» TASK PROMPT
Give again, word for word, every line in the entries below from the line with "除了匹配功能外，Facebo" up to and including the line with "3. Total potential energy minimization", and no other line.

Stored dataset items:
-----

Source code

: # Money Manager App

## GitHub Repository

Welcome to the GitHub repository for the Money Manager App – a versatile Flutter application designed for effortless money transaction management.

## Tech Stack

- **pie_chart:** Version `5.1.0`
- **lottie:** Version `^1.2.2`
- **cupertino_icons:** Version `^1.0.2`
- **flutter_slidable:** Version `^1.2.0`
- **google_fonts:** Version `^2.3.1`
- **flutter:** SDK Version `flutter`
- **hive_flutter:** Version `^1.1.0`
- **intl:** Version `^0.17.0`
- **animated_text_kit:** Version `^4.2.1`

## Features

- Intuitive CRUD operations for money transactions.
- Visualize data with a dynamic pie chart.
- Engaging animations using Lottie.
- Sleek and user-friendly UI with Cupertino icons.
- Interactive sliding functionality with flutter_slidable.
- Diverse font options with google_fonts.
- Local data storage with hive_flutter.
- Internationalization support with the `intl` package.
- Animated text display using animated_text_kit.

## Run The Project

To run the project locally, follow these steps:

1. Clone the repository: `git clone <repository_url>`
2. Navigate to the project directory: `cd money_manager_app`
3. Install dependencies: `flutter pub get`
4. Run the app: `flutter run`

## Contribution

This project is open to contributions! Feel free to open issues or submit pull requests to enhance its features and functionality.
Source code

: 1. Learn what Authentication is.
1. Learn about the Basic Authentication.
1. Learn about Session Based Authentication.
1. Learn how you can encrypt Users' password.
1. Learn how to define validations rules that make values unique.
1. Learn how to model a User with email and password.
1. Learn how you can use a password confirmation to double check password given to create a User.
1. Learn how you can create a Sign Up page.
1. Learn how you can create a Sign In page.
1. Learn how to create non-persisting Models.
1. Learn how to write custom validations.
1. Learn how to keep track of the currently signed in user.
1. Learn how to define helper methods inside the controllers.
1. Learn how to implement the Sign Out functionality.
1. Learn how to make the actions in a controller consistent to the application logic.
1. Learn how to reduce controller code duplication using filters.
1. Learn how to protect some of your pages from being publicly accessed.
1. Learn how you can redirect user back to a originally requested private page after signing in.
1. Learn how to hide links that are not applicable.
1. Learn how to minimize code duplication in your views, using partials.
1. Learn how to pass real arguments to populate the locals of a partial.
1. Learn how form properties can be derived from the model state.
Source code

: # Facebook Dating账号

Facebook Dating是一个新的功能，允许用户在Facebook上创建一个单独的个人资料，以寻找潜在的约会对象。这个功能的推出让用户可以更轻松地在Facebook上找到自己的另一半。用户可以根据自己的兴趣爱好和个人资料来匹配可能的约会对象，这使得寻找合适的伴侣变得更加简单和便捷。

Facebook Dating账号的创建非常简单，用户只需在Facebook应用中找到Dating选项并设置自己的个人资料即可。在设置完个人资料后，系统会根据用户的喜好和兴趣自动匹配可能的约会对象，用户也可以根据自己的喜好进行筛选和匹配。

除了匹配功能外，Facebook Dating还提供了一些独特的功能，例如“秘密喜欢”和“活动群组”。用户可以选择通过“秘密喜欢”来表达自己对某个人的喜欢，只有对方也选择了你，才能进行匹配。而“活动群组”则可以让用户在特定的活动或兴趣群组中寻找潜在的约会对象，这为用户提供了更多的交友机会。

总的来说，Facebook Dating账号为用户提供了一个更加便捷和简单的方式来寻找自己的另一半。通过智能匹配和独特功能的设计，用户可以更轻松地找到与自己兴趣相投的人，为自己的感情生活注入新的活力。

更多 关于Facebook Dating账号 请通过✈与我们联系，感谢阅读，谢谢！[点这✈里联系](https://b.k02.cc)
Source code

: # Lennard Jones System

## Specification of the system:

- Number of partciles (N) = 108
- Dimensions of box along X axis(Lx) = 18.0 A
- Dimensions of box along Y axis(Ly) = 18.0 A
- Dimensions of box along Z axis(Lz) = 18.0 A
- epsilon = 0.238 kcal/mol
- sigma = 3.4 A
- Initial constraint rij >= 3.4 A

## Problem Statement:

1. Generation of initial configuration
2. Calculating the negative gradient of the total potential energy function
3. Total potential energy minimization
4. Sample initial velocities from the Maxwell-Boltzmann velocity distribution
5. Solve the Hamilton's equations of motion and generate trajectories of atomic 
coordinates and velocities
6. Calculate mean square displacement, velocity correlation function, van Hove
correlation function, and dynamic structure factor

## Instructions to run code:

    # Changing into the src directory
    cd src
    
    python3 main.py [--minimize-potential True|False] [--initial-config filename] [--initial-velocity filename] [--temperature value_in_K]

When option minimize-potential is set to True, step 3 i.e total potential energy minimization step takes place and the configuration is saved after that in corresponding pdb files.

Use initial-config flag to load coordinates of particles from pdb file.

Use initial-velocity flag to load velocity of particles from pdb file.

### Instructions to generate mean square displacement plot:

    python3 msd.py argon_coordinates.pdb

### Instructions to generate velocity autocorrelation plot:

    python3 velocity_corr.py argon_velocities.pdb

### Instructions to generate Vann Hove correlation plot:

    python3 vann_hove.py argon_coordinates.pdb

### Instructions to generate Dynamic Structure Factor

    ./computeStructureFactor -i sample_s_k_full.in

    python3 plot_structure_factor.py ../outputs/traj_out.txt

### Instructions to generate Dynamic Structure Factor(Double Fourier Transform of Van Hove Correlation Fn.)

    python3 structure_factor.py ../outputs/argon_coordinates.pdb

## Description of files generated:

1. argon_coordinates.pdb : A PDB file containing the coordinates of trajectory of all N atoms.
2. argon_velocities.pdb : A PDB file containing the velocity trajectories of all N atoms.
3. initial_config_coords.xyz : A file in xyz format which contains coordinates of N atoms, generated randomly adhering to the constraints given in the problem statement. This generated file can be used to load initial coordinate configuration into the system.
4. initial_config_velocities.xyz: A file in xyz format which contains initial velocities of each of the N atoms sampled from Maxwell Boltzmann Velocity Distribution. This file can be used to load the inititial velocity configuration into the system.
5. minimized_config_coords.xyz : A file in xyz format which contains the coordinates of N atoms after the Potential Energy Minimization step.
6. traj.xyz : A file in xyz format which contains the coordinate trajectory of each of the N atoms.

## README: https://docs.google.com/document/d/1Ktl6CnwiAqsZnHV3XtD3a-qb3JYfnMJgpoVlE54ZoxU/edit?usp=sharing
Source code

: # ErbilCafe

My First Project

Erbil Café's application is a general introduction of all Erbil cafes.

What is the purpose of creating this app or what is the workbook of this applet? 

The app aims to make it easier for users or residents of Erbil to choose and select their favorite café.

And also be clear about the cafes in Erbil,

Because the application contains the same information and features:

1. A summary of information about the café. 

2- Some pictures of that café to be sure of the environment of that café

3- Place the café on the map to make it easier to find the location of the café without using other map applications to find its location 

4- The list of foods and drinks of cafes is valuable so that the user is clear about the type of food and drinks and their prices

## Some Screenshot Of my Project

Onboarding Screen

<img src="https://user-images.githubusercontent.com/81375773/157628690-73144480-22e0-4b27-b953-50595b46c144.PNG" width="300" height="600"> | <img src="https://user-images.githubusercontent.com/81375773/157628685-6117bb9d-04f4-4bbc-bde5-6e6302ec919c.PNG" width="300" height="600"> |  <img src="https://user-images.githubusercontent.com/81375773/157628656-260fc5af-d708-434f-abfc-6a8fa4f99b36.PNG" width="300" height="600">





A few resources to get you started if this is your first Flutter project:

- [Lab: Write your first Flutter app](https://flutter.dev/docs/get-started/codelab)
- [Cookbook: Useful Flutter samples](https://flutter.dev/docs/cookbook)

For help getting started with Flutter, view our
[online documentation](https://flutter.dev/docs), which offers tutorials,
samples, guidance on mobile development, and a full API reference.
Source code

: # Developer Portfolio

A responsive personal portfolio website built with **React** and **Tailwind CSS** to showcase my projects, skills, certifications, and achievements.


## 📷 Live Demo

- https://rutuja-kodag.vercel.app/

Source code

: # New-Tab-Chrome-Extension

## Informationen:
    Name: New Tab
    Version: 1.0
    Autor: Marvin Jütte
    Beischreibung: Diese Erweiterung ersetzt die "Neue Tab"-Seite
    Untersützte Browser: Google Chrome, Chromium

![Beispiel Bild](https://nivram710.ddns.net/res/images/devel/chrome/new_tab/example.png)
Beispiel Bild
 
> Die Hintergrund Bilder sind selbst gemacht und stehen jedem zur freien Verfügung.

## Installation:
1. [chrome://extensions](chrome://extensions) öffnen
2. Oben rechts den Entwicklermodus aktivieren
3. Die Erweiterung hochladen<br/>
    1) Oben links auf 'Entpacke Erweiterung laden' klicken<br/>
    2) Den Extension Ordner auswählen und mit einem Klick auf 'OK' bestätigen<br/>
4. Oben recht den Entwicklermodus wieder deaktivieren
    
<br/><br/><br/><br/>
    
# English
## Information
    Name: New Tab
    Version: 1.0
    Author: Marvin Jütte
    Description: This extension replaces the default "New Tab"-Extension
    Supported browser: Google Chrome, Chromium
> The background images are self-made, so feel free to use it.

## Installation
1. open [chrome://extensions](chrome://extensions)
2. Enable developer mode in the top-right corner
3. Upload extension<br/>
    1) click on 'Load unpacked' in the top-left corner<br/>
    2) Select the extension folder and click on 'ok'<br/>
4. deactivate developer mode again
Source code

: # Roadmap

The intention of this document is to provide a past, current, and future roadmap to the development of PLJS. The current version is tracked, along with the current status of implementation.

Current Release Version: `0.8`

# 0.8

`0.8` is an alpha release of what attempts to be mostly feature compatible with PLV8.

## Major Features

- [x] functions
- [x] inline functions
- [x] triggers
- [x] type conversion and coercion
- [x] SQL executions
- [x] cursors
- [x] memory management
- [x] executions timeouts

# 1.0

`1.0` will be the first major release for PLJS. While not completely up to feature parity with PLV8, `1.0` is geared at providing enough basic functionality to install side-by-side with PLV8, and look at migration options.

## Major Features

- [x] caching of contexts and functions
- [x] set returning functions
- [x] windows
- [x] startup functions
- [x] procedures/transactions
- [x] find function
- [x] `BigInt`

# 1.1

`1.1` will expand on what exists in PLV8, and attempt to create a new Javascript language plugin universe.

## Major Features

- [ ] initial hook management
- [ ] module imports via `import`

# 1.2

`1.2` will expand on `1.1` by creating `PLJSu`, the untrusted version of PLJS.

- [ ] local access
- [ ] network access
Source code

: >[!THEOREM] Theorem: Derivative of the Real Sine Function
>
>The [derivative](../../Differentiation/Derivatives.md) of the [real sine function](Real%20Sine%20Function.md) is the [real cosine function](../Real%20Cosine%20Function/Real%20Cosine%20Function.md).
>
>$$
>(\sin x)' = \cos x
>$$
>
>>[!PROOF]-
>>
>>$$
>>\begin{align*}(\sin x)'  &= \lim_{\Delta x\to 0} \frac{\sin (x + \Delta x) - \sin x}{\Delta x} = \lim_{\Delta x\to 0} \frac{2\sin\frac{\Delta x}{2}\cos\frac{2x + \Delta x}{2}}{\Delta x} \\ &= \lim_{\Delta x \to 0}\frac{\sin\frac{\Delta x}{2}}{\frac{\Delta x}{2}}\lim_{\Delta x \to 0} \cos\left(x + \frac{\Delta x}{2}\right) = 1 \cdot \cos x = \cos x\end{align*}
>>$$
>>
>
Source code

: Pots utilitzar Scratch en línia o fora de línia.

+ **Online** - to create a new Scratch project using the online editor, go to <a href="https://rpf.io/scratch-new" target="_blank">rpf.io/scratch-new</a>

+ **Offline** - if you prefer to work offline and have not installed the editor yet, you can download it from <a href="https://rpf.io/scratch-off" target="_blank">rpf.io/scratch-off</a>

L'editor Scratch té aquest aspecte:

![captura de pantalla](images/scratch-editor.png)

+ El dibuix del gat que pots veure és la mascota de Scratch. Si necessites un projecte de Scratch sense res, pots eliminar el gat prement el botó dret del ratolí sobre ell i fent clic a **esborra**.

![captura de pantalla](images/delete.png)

-----

» EXERCISE RESULT
除了匹配功能外，Facebook Dating还提供了一些独特的功能，例如“秘密喜欢”和“活动群组”。用户可以选择通过“秘密喜欢”来表达自己对某个人的喜欢，只有对方也选择了你，才能进行匹配。而“活动群组”则可以让用户在特定的活动或兴趣群组中寻找潜在的约会对象，这为用户提供了更多的交友机会。

总的来说，Facebook Dating账号为用户提供了一个更加便捷和简单的方式来寻找自己的另一半。通过智能匹配和独特功能的设计，用户可以更轻松地找到与自己兴趣相投的人，为自己的感情生活注入新的活力。

更多 关于Facebook Dating账号 请通过✈与我们联系，感谢阅读，谢谢！[点这✈里联系](https://b.k02.cc)
Source code

: # Lennard Jones System

## Specification of the system:

- Number of partciles (N) = 108
- Dimensions of box along X axis(Lx) = 18.0 A
- Dimensions of box along Y axis(Ly) = 18.0 A
- Dimensions of box along Z axis(Lz) = 18.0 A
- epsilon = 0.238 kcal/mol
- sigma = 3.4 A
- Initial constraint rij >= 3.4 A

## Problem Statement:

1. Generation of initial configuration
2. Calculating the negative gradient of the total potential energy function
3. Total potential energy minimization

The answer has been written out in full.